-------- DATA SHOWN --------

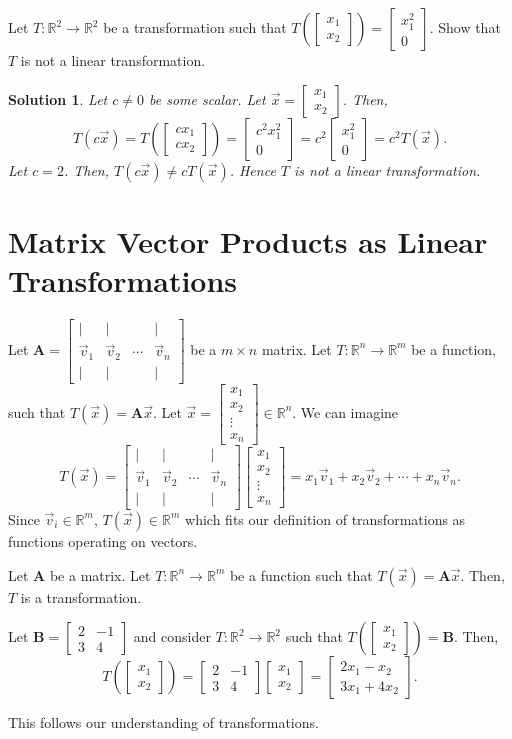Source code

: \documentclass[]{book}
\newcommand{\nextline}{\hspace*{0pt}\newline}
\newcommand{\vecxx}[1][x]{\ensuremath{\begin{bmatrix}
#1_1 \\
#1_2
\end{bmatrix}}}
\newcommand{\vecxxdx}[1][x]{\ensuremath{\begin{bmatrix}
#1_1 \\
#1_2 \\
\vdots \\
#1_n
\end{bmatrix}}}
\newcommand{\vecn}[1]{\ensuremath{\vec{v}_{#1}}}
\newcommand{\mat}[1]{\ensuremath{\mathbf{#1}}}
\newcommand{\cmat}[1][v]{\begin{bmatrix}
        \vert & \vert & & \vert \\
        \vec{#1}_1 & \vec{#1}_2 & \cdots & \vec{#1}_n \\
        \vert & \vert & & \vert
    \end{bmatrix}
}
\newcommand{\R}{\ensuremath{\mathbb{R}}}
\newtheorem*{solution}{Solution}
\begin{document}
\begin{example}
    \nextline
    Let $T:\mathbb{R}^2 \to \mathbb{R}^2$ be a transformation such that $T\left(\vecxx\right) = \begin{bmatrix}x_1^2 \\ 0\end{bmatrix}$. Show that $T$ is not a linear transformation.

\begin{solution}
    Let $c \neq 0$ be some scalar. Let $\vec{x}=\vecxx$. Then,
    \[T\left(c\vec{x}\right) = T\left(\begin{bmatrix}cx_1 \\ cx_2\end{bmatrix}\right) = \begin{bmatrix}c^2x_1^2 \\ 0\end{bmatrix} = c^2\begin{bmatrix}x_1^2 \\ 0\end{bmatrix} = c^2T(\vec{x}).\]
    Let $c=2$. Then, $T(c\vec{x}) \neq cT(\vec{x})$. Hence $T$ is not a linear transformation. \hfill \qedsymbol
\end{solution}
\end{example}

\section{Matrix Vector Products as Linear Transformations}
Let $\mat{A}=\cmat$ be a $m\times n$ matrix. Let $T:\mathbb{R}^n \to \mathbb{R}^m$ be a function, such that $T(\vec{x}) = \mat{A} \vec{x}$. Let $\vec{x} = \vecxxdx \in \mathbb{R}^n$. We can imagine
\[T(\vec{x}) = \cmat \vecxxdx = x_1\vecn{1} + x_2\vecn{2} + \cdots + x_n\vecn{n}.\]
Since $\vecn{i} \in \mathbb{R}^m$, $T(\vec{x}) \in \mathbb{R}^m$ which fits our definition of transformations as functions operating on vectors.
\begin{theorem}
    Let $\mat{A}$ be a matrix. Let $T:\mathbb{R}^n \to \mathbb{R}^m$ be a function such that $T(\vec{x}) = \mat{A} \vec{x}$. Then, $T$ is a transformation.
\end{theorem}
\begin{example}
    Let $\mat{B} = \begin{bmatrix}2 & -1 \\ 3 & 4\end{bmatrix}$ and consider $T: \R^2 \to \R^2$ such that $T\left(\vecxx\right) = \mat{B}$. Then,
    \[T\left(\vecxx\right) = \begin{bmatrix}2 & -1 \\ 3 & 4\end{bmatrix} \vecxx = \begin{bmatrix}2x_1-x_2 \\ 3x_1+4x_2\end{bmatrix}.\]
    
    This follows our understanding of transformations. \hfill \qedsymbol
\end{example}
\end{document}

--------

Copy each entry exactly, with no pictures.

Source code

: \documentclass[]{book}
\newcommand{\nextline}{\hspace*{0pt}\newline}
\newcommand{\vecxx}[1][x]{\ensuremath{\begin{bmatrix}
#1_1 \\
#1_2
\end{bmatrix}}}
\newcommand{\vecxxdx}[1][x]{\ensuremath{\begin{bmatrix}
#1_1 \\
#1_2 \\
\vdots \\
#1_n
\end{bmatrix}}}
\newcommand{\vecn}[1]{\ensuremath{\vec{v}_{#1}}}
\newcommand{\mat}[1]{\ensuremath{\mathbf{#1}}}
\newcommand{\cmat}[1][v]{\begin{bmatrix}
        \vert & \vert & & \vert \\
        \vec{#1}_1 & \vec{#1}_2 & \cdots & \vec{#1}_n \\
        \vert & \vert & & \vert
    \end{bmatrix}
}
\newcommand{\R}{\ensuremath{\mathbb{R}}}
\newtheorem*{solution}{Solution}
\begin{document}
\begin{example}
    \nextline
    Let $T:\mathbb{R}^2 \to \mathbb{R}^2$ be a transformation such that $T\left(\vecxx\right) = \begin{bmatrix}x_1^2 \\ 0\end{bmatrix}$. Show that $T$ is not a linear transformation.

\begin{solution}
    Let $c \neq 0$ be some scalar. Let $\vec{x}=\vecxx$. Then,
    \[T\left(c\vec{x}\right) = T\left(\begin{bmatrix}cx_1 \\ cx_2\end{bmatrix}\right) = \begin{bmatrix}c^2x_1^2 \\ 0\end{bmatrix} = c^2\begin{bmatrix}x_1^2 \\ 0\end{bmatrix} = c^2T(\vec{x}).\]
    Let $c=2$. Then, $T(c\vec{x}) \neq cT(\vec{x})$. Hence $T$ is not a linear transformation. \hfill \qedsymbol
\end{solution}
\end{example}

\section{Matrix Vector Products as Linear Transformations}
Let $\mat{A}=\cmat$ be a $m\times n$ matrix. Let $T:\mathbb{R}^n \to \mathbb{R}^m$ be a function, such that $T(\vec{x}) = \mat{A} \vec{x}$. Let $\vec{x} = \vecxxdx \in \mathbb{R}^n$. We can imagine
\[T(\vec{x}) = \cmat \vecxxdx = x_1\vecn{1} + x_2\vecn{2} + \cdots + x_n\vecn{n}.\]
Since $\vecn{i} \in \mathbb{R}^m$, $T(\vec{x}) \in \mathbb{R}^m$ which fits our definition of transformations as functions operating on vectors.
\begin{theorem}
    Let $\mat{A}$ be a matrix. Let $T:\mathbb{R}^n \to \mathbb{R}^m$ be a function such that $T(\vec{x}) = \mat{A} \vec{x}$. Then, $T$ is a transformation.
\end{theorem}
\begin{example}
    Let $\mat{B} = \begin{bmatrix}2 & -1 \\ 3 & 4\end{bmatrix}$ and consider $T: \R^2 \to \R^2$ such that $T\left(\vecxx\right) = \mat{B}$. Then,
    \[T\left(\vecxx\right) = \begin{bmatrix}2 & -1 \\ 3 & 4\end{bmatrix} \vecxx = \begin{bmatrix}2x_1-x_2 \\ 3x_1+4x_2\end{bmatrix}.\]
    
    This follows our understanding of transformations. \hfill \qedsymbol
\end{example}
\end{document}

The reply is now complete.